Can VoIP ever have latency as low as a "regular" phone line?

More and more people are switching to VoIP because it supports a lot of features than a regular phone. It is an efficient and cost-effective way of communicating with your customers no matter where you are located. All you need is a good bandwidth supply to start using this service. People have lots of questions in their mind and they haven't yet switched to VoIP because they need answers. Among the many questions people are asking, the one we are doing to discuss is about the latency of the VoIP connection. People want to know if its latency can get as low as a regular phone.

First, let's see what latency is. Latency means a delay in something. In communications, latency occurs when a voice packet transmission does not reach its destination in time. This happens when an echo is created in a slow network connection. Phone line latency can be measured in one direction or both. One way latency refers to the time taken by the data packet to travel in one direction only. It is used for diagnosing network problems. Two-way latency, on the other hand, measures the round trip time.

Latency is an issue in VoIP since the auto calls are real-time communication and even the slightest delay gets noticed. High latency can slow down the entire conversation. This situation can become aggravating when one or both callers have pronounced accents.

So, 'Can VoIP ever have latency as low as a "regular" phone line?' The answer is 'No.' Latency occurs because of a poor internet connection.
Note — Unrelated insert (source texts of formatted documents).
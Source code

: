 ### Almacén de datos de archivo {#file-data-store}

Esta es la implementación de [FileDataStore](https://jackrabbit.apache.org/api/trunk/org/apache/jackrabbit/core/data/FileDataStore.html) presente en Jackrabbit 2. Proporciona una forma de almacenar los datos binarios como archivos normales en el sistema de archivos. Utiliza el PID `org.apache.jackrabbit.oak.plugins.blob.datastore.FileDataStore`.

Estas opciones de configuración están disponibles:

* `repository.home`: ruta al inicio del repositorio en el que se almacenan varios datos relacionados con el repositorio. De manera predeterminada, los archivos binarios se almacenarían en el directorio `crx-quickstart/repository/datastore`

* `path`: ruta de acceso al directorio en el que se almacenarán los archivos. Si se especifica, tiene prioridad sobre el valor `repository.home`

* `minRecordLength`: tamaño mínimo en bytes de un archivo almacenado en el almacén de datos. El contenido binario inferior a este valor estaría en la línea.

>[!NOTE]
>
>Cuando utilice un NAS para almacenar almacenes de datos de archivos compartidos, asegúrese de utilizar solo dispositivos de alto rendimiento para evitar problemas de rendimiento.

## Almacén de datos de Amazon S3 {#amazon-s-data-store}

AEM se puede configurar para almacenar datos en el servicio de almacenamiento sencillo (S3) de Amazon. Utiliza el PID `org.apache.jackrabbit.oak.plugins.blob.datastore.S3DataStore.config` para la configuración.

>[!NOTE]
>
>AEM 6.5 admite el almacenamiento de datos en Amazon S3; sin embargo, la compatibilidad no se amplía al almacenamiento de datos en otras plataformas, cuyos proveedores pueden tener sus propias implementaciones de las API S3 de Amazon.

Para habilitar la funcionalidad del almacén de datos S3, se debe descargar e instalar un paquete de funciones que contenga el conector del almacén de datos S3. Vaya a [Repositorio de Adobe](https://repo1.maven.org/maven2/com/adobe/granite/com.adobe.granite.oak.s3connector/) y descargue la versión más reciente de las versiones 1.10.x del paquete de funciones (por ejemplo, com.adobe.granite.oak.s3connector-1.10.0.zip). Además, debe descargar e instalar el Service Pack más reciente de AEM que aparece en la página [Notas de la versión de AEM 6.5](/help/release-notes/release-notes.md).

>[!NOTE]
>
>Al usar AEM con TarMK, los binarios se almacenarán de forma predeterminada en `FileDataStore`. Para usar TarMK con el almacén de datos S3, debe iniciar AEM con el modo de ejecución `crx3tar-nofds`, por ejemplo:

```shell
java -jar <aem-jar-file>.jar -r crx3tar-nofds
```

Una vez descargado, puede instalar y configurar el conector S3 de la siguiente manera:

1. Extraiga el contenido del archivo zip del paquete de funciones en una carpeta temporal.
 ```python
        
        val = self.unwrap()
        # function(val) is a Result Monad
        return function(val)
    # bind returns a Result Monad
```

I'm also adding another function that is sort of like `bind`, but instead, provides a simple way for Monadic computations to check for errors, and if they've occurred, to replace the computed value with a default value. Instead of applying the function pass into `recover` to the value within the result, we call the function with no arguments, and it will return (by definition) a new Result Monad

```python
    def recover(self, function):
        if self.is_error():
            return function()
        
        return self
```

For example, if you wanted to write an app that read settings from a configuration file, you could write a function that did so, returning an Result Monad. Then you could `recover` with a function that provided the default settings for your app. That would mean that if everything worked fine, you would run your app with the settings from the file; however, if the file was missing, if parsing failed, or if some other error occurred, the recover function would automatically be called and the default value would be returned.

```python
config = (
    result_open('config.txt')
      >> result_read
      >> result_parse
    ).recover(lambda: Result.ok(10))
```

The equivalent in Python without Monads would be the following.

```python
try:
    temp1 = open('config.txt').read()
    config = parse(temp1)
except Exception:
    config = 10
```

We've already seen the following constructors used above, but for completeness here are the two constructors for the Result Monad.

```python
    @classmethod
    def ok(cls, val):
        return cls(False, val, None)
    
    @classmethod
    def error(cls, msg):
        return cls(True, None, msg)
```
It is actually a function of your network connection or the equipment involved, it's not a limitation of the VoIP service itself. If you or the person on the other end of the phone has a poor internet connection or low bandwidth, then latency can occur. Other than this reason, latency can occur when you are:

Most of the jitter in VoIP is at the customer's end. It is caused by non-voice data getting queued up between voice packets in the serial data stream. The most effective way of dealing with this problem is to delay the non-voice packets and transmit them at regular intervals between the voice packets. Some of the modern customer routers come with this functionality which is known as traffic shaping or QoS. It analyzes the outgoing packets before they reach the modem and reorders to ensure there is a lower delay in the transmission of the data that is time sensitive.